And now for a word from our sponsors (in 1916) …
IN THE EARLY YEARS of the “horseless age,” electric trucks vied with gasoline models to replace the ubiquitous horse and wagon on American streets. This advertisement, which continues below, appeared in The Traffic World in 1916.
“The superiority of the Electric for city work is already appreciated by the more experienced users of motor vehicles. In numbers the Electric is just beginning to make itself felt, but in proving certain economic laws it has already made history. You can call “white” “black” for a while but when it comes to a show-down somebody loses.
“Experienced motor truck users have ceased to buy motor trucks on price alone. You can buy a pleasure car by-product for half what you pay for a good Electric, but it will last one-third as long and in most cases it will be out of commission so often that the necessary reserve equipment will eat up any possible saving. That’s not exaggerating — just talk to the older users.
“Honestly now, did you ever seriously set out to learn why an Electric truck is different from a gasoline truck for city work? Another question: How big a premium in operating costs are you willing to pay for your prejudice or indifference to efficient delivery in the city?
“Would you be interested in learning what G.V. users say about G.V. efficiency? Then write today for Bulletin 104.”
YOU MAY DETECT a note of desperation in the ad copy above. The General Vehicle Company, owned in part by General Electric since 1906, was facing stiff gasoline-powered competition by 1917. Improvements in engine design, including the invention of the electric starter, and Henry Ford’s mass production of comparatively cheap gasoline-powered vehicles eventually pulled the plug on the electric competition, though the industry’s battery charge lasted some time.
“New York is probably the greatest market for the electric road truck in the country,” Electrical World reported on Feb. 5, 1921, as the city prepared for an electric vehicle show. “More than five hundred enterprises are now using in the aggregate in the metropolitan district almost 5,000 electric trucks and delivery wagons, some of which have been in service 20 years and more. The largest installation is a fleet of 319 vehicles.”
It wasn’t the gasoline truck that killed GeVeCo, however, but the Great War. The company built Gnome aircraft engines at its Long Island City factory, but apparently couldn’t churn them out fast enough to support the war effort.

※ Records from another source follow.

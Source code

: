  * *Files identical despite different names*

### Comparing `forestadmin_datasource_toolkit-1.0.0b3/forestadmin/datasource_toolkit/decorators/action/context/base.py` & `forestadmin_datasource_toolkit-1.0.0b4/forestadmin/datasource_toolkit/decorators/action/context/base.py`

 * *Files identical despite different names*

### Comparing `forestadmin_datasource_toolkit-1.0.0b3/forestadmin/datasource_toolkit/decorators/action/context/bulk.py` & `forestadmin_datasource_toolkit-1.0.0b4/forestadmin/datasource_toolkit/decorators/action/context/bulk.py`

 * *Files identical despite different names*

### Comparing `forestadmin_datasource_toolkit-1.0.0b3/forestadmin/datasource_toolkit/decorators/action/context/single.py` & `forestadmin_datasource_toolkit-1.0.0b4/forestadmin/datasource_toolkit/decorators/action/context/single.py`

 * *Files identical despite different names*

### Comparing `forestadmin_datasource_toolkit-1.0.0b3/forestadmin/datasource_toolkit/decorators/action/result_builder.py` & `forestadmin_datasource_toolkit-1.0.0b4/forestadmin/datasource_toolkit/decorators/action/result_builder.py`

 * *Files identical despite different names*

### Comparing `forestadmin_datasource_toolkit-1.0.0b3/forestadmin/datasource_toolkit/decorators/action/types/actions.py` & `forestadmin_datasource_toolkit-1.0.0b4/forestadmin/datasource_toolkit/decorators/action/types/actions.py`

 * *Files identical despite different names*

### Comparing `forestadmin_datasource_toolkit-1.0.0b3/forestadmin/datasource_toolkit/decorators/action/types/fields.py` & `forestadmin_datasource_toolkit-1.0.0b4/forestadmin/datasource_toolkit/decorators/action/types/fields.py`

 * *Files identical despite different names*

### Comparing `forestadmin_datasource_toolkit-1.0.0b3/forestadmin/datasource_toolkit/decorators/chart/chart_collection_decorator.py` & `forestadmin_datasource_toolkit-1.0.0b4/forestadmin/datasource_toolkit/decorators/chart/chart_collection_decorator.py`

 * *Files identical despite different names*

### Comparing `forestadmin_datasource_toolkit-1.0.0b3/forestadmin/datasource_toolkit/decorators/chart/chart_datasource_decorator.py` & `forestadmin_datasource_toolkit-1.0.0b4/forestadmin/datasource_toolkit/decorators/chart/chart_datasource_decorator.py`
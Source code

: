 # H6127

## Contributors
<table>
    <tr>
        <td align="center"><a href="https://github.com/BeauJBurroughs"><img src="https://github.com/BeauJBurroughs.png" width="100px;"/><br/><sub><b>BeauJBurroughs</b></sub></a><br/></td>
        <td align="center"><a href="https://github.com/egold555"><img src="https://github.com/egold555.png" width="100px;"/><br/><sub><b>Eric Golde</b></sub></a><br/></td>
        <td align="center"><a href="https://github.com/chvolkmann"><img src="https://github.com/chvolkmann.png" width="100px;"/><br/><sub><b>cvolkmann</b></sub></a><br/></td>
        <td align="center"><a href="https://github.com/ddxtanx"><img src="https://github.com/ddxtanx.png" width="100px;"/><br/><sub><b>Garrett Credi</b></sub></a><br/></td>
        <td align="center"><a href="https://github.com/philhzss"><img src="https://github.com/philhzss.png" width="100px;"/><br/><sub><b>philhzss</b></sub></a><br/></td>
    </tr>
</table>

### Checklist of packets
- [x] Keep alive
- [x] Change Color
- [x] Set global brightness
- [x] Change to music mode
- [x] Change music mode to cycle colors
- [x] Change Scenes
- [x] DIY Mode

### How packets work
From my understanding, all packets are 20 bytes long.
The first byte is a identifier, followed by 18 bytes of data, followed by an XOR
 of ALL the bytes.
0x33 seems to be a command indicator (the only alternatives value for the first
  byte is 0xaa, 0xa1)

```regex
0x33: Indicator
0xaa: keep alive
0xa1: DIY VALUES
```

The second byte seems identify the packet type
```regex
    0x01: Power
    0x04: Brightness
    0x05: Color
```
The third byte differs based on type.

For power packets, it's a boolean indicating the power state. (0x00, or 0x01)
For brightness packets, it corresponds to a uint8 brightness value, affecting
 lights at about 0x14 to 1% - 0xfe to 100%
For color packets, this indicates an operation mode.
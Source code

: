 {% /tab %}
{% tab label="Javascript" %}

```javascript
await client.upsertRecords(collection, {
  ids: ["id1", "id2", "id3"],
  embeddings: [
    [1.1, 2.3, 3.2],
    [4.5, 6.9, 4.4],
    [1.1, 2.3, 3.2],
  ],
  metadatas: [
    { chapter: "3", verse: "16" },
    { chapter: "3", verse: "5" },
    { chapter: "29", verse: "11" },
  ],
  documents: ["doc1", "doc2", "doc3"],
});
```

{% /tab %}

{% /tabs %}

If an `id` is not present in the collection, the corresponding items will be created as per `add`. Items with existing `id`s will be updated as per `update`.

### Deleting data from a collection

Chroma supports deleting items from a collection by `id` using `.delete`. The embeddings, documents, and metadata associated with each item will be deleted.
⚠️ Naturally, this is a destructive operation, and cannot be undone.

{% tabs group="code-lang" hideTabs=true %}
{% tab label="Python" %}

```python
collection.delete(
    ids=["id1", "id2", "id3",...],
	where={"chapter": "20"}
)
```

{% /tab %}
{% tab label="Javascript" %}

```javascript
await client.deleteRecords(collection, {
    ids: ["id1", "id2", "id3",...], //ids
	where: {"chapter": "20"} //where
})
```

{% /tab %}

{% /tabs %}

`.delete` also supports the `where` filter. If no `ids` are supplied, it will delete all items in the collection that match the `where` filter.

“The production of 5,000 large Gnome engines was entirely beyond the capacity of the General Vehicle Co.,” says the post-war U.S. Army Aircraft Production Facts published in 1919 (page 13). “Therefore negotiations were entered into with the General Motors Co. to take this contract.” The two companies agreed to combine resources, with General Vehicle “producing as many of the 110-horsepower Gnome engines as it could with its existing equipment.”
According to the U.S. Army publication, the GeVeCo plant in Long Island City was later leased by the Wright-Martin Aircraft Corporation from the U.S. government, which apparently nationalized the plant to speed production.
The end of the First World War, as far as I’ve been able to ascertain, was also the end of GeVeCo, though some of its operations may have been assumed by the Walter Truck Company, which had produced gasoline-powered trucks since 1909. By 1921, Walter Truck had entered the electric truck market, producing trucks of 1-ton to 7-ton “heavy-duty sizes,” according to Electrical World.
After decades of neglect, electric vehicles — especially gasoline or diesel-electric hybrids — are enjoying something of a resurgence. Concern over carbon emissions, congestion and noise pollution is reopening markets to electrics, especially in New York, where companies such as Duane Reade and Frito-Lay are using battery-powered trucks built by Smith Electric Vehicles, and California, where UPS deployed 100 electric package vans earlier this year.
Plugging city-based fleets back into the power grid can lead to substantial fuel cost savings — as much as 80%, according to some operators — but electric trucks still cost much more than diesel-powered ones, and their owners often rely on government subsidies to purchase them. Electric trucks are also competing against surging interest in compressed and liquified natural gas vehicles fueled by an historic natural gas boom.
If their price becomes more competitive and fuel savings more apparent (and more quickly realized), electric trucks may yet make a comeback on city streets.